The demand for copper is skyrocketing, as is the pollution resulting from its environmentally detrimental production methods. The creators of a startup, Still Bright, believe they have discovered a superior, more eco-friendly approach to produce the copper that is essential worldwide.
This company employs water-based reactions, utilizing battery chemistry technology, to refine copper through a method that may potentially generate less pollution compared to conventional smelting techniques.
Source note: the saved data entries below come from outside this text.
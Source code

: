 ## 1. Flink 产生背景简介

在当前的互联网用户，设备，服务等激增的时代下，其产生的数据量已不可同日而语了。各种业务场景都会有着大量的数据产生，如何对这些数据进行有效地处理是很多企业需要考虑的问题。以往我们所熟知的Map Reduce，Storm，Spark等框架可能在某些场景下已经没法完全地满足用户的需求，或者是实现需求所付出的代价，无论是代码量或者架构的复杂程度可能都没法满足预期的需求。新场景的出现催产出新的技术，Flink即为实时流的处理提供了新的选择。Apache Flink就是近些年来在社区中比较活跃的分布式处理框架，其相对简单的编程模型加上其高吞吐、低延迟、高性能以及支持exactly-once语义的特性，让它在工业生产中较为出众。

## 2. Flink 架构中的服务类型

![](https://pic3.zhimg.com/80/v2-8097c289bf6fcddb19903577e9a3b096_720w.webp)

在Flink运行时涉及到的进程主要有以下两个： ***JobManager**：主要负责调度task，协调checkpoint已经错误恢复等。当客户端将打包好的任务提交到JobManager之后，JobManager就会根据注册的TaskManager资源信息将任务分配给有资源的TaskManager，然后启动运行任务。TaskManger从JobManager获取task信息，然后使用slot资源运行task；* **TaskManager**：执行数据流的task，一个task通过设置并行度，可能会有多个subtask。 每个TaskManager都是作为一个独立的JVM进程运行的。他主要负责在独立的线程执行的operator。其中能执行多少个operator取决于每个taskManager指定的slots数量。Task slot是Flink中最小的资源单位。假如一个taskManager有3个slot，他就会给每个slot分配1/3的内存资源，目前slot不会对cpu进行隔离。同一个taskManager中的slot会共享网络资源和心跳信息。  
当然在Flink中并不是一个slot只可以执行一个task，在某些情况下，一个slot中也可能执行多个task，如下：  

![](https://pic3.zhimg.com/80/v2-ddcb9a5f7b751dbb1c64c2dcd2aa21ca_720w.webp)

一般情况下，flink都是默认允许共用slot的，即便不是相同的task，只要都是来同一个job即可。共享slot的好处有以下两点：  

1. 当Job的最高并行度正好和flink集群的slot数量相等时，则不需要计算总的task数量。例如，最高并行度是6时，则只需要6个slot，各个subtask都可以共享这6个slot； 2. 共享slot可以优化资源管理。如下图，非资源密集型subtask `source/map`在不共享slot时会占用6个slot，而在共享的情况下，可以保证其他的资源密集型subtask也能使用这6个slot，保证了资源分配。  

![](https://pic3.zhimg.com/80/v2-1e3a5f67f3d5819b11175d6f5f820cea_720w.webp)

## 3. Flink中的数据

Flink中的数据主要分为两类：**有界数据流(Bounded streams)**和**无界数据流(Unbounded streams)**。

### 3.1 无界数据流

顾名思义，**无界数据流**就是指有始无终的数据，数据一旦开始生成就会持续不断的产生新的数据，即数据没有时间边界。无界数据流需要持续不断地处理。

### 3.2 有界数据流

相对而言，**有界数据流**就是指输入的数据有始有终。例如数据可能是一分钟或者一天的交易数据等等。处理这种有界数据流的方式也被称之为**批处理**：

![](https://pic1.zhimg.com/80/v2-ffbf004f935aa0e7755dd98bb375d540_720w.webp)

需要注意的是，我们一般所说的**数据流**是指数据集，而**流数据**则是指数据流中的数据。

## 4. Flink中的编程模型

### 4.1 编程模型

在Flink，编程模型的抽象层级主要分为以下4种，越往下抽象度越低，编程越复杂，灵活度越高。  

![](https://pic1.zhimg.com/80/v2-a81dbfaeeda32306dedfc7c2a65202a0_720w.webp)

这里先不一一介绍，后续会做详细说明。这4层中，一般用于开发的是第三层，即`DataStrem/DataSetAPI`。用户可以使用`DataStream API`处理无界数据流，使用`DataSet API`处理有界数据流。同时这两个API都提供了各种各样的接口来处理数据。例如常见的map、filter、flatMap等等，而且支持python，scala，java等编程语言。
The goal is that this innovative alternative will alleviate the escalating pressure on the copper supply chain.
“Our primary focus is on tackling the impending copper supply crisis,” states Randy Allen, cofounder and CEO of Still Bright.
Copper plays a vital role in a myriad of applications, from electrical wiring to cookware in contemporary settings. Additionally, clean energy innovations such as solar panels and electric vehicles are driving even greater demand for this metal. It is projected that global copper demand will rise by 40% by 2040.
As the demand increases, so too do the environmental and climate consequences of copper extraction, which involves converting ore into a pure metal. There are escalating worries regarding the geographic concentration of the copper supply chain. Copper is sourced globally, and traditionally, many of these mines would have on-site smelters to process their yields. (Smelters create pure copper metal primarily by heating concentrated copper ore at high temperatures.) However, the smelting sector has become more centralized, with many mines now transporting copper concentrates to smelters located in Asia, particularly in China.
This shift is partially because smelting processes are energy-intensive and chemical-reliant, often resulting in sulfur emissions that can degrade air quality. “They’ve shifted the environmental and social challenges to other regions,” mentions Simon Jowitt, a professor at the University of Nevada, Reno, and director of the Nevada Bureau of Mines and Geology.
While it is feasible to clean pollutants from smelter emissions, and modern smelting facilities are significantly cleaner than in the past, Jowitt notes that smelting hubs aren’t particularly renowned for their environmental stewardship.
Consequently, even nations like the US, which have substantial copper deposits and operating mines, predominantly transport copper concentrates—containing around 30% copper—to China or other nations for processing. (Currently, only two operational ore smelters exist in the US.)
Still Bright bypasses the pyrometallurgical methods employed by smelters in favor of a chemical method, partially inspired by devices known as vanadium flow batteries.
In the reactor utilized by the startup, vanadium interacts with the copper compounds found in copper concentrates. The copper metal remains solid, while various impurities are left behind in the liquid phase. This entire process lasts between 30 and 90 minutes. The resultant solid, composed of approximately 70% copper after this reaction, can then undergo another established process in the mining sector, called solvent extraction and electrowinning, to produce copper that exceeds 99% purity.
This is not the first endeavor to apply a water-based, chemical methodology for copper processing. Currently, some copper ore is treated with acid, for instance, and Ceibo, a Chilean startup, is attempting to implement a variant of that method for the type of copper that is typically smelted. The distinguishing factor here is the specific chemistry used, notably the choice to incorporate vanadium.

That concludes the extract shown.